DIA DO AGRICULTOR

Planalto homenageia Dia do Agricultor com imagem de homem armado

Campanha faz alusão à política armamentista, bandeira defendida pelo presidente Jair Bolsonaro. Imagem criou polêmica nas redes sociais, sendo ironizada por internautas nesta quarta-feira (28/7)

A Secretaria de Comunicação do Palácio do Planalto publicou nas redes sociais nesta quarta-feira (28/7) uma homenagem ao Dia do Agricultor afirmando que os trabalhadores rurais não pararam de trabalhar durante a pandemia. O que chamou a atenção, porém, foi a foto escolhida em um banco de imagens que mostra um homem segurando uma espingarda no ombro em meio a uma plantação. A campanha faz alusão à política armamentista, bandeira defendida pelo presidente Jair Bolsonaro. 
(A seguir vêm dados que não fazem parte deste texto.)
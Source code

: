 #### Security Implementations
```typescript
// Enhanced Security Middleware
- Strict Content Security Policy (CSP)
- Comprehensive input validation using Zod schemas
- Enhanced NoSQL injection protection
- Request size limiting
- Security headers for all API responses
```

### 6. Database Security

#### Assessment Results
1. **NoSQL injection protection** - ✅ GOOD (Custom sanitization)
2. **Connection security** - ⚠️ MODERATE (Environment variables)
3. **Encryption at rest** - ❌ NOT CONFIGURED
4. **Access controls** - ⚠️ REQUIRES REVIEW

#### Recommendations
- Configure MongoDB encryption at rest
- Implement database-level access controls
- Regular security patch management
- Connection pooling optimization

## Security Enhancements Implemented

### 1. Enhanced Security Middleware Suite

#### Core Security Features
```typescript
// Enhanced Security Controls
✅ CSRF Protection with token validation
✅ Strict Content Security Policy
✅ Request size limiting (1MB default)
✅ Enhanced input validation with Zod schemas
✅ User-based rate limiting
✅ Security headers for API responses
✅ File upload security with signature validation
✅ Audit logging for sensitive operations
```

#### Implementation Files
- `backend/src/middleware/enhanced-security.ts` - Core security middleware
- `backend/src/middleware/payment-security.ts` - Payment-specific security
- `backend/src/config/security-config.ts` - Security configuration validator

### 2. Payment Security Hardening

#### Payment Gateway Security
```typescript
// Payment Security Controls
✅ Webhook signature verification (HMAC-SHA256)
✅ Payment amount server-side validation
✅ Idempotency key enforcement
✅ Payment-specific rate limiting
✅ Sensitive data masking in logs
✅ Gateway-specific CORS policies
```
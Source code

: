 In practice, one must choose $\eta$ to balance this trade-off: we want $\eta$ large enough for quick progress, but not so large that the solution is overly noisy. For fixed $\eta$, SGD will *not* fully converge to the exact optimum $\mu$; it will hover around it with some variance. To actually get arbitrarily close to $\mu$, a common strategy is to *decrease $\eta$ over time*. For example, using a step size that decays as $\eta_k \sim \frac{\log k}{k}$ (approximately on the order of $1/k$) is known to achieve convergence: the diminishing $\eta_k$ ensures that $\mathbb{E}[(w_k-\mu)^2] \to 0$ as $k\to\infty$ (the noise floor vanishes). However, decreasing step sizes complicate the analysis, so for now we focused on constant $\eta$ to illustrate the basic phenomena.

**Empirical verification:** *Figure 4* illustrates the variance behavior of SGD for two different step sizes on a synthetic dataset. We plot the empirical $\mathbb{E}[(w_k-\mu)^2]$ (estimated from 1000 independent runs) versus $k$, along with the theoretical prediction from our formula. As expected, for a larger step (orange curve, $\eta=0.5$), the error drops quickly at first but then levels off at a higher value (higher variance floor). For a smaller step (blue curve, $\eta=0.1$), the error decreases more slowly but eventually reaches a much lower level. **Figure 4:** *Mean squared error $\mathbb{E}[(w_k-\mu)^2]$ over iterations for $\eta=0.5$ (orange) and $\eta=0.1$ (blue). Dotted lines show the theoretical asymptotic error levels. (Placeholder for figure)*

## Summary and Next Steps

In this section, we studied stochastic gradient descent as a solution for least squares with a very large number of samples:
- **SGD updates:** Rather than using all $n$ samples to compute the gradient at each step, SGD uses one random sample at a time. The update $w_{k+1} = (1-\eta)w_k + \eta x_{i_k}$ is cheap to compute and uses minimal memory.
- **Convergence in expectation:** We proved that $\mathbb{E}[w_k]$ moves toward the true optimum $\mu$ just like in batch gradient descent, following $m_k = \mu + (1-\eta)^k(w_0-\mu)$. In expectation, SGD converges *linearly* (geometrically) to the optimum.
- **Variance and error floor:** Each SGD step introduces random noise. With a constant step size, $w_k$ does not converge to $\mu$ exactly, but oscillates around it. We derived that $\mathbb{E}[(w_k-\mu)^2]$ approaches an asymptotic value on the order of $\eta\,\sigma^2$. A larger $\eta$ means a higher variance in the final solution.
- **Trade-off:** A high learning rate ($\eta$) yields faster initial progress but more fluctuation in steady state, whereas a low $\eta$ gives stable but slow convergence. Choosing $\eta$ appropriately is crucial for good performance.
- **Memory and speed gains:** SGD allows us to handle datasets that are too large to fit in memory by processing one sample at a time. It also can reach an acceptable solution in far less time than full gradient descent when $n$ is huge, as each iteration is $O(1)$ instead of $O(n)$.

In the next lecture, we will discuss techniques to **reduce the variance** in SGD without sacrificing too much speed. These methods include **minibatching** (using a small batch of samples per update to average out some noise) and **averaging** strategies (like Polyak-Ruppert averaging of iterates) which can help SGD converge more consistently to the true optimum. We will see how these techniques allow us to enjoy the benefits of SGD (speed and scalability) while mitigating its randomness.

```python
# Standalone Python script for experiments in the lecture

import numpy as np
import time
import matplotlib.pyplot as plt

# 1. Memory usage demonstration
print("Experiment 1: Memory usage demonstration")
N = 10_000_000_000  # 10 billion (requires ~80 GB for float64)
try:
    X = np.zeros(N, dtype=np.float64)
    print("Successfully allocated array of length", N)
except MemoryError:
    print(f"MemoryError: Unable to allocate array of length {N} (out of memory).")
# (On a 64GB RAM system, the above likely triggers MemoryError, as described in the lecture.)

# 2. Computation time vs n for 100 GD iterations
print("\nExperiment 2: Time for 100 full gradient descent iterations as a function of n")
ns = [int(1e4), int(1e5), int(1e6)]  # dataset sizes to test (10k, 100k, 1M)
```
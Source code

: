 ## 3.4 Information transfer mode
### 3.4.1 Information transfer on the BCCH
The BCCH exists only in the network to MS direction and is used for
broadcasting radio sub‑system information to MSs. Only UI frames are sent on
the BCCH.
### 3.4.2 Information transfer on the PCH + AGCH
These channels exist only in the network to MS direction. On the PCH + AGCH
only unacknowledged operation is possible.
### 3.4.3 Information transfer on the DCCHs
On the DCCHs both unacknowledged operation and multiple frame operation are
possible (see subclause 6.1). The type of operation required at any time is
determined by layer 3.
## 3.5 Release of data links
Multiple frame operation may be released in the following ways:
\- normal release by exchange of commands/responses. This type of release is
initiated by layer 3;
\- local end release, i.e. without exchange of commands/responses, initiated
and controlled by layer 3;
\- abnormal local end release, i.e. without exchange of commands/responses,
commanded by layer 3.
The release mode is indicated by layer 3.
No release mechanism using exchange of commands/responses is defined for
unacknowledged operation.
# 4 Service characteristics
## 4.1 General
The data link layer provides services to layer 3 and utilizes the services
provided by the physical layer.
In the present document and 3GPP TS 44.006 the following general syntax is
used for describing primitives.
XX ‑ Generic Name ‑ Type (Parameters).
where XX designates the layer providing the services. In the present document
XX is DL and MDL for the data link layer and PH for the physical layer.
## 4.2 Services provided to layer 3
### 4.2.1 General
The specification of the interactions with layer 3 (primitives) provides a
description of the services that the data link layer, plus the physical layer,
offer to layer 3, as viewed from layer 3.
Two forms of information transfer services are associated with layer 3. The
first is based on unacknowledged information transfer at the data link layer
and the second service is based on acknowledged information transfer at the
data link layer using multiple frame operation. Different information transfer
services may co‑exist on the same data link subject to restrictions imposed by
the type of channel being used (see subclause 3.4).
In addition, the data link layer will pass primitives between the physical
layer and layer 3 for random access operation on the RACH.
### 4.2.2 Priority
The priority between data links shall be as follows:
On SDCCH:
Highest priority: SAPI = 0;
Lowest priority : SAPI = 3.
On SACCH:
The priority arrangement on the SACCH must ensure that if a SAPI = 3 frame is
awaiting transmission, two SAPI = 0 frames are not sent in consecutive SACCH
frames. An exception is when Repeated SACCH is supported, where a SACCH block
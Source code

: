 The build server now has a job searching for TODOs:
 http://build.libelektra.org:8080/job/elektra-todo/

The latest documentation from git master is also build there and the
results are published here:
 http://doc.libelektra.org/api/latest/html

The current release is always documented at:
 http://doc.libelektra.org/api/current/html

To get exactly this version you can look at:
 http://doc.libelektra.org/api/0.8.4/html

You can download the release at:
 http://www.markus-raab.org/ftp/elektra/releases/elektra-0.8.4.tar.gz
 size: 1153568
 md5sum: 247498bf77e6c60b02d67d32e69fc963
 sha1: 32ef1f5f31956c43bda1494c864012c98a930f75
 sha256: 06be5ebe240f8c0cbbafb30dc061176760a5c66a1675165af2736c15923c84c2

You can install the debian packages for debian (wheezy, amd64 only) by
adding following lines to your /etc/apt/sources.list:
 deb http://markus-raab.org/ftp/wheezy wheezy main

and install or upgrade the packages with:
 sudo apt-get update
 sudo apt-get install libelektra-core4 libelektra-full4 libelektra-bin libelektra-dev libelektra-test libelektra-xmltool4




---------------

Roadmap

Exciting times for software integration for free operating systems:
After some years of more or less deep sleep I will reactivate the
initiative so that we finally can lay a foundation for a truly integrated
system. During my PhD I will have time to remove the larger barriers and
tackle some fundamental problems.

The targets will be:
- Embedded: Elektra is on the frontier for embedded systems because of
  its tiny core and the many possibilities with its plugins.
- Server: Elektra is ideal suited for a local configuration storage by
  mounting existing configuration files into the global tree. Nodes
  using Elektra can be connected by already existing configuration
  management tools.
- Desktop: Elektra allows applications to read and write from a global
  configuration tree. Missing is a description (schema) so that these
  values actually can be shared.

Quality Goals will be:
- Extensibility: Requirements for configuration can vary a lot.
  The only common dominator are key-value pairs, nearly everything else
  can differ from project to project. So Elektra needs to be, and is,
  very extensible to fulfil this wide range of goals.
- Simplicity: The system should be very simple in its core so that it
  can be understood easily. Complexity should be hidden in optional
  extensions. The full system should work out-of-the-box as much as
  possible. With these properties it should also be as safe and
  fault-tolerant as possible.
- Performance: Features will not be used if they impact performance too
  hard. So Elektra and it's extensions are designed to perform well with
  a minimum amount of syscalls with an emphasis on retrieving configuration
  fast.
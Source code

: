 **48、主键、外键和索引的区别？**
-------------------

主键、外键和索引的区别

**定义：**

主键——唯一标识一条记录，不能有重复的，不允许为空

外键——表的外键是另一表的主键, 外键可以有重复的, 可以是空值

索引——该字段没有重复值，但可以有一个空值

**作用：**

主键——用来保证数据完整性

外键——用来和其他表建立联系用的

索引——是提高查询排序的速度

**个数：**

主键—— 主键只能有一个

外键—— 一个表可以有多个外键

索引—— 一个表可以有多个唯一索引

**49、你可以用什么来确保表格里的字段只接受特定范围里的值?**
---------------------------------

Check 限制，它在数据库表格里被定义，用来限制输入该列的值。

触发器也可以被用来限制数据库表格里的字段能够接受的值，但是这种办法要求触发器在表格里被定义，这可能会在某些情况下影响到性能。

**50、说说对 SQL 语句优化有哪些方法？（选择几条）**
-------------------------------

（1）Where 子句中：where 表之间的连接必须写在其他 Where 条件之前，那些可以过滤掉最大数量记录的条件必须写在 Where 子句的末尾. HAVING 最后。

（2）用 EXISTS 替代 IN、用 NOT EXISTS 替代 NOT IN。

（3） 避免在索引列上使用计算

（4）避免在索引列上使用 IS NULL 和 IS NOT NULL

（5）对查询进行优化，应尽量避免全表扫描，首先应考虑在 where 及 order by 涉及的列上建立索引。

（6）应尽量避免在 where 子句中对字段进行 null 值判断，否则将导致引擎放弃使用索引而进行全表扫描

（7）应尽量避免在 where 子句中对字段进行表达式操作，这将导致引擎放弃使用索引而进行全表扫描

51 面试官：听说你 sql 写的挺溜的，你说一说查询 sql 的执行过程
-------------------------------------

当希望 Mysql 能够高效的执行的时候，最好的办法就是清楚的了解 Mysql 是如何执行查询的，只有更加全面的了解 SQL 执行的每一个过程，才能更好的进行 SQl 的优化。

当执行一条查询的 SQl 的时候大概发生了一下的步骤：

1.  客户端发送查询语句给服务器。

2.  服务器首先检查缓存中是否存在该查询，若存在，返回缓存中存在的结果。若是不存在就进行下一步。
Questionada pelo Correio a respeito da peça, a Secom ainda não se manifestou. A foto foi tirada de um site inglês, o alamy.com. Estima-se que o governo brasileiro tenha pagado R$ 3 mil para usar a imagem.

Em pouco mais de duas horas de postagem, a imagem criou polêmica, sendo ironizada por internautas. Após as críticas, a Secom apagou o post. Veja abaixo:


A ONG Ação da Cidadania divulgou nota pública criticando a imagem. O texto é assinado pelo Diretor Executivo Rodrigo "Kiko" Afonso. Leia na íntegra:

"A estarrecedora imagem postada pela SECOM do Governo Federal com um homem segurando um rifle ao invés de uma enxada no Dia do Agricultor só demonstra a forma como este governo encara a zona rural: um campo de batalhas.

Na ponta daquele rifle retratado na postagem estão os indígenas, os quilombolas, os ribeirinhas e os pequenos produtores que lutam dia-a-dia pela sua sobrevivência enquanto o agronegócio avança em cima de suas terras, com agrotóxicos e espingardas.

Para além do absurdo da imagem, está a desfaçatez do texto, que, em mais um exercício de pós-verdade, tenta colocar o Brasil como um exemplo de segurança alimentar. Nosso país vive uma inflação com subida de preços no setor de alimentos de 15,26%, sendo que, dentre estes alimentos, os cereais (arroz, feijão etc) tiveram aumento médio de mais de 30%, a carne mais de 35% e o óleo mais de 55%.

Tudo isso com o Bolsa Família com o valor congelado desde 2016; e o aumento real do salário mínimo revogado pelo governo federal.

O aumento da promessa de investimento não significa execução real deste montante. O fato é que os recursos destinados totais diminuíram de 2014 a 2020; e o pequeno produtor sofre cada vez mais com a falta de políticas públicas que possam garantir preços para produtos que a população consome verdadeiramente, como o arroz e o feijão.

Em suma, temos um governo que acha que exportar soja e milho para alimentar principalmente gado, suínos e aves é segurança alimentar para o povo brasileiro. Ou seja, tal mentalidade demonstra claramente o seu total desconhecimento sobre a fome no Brasil."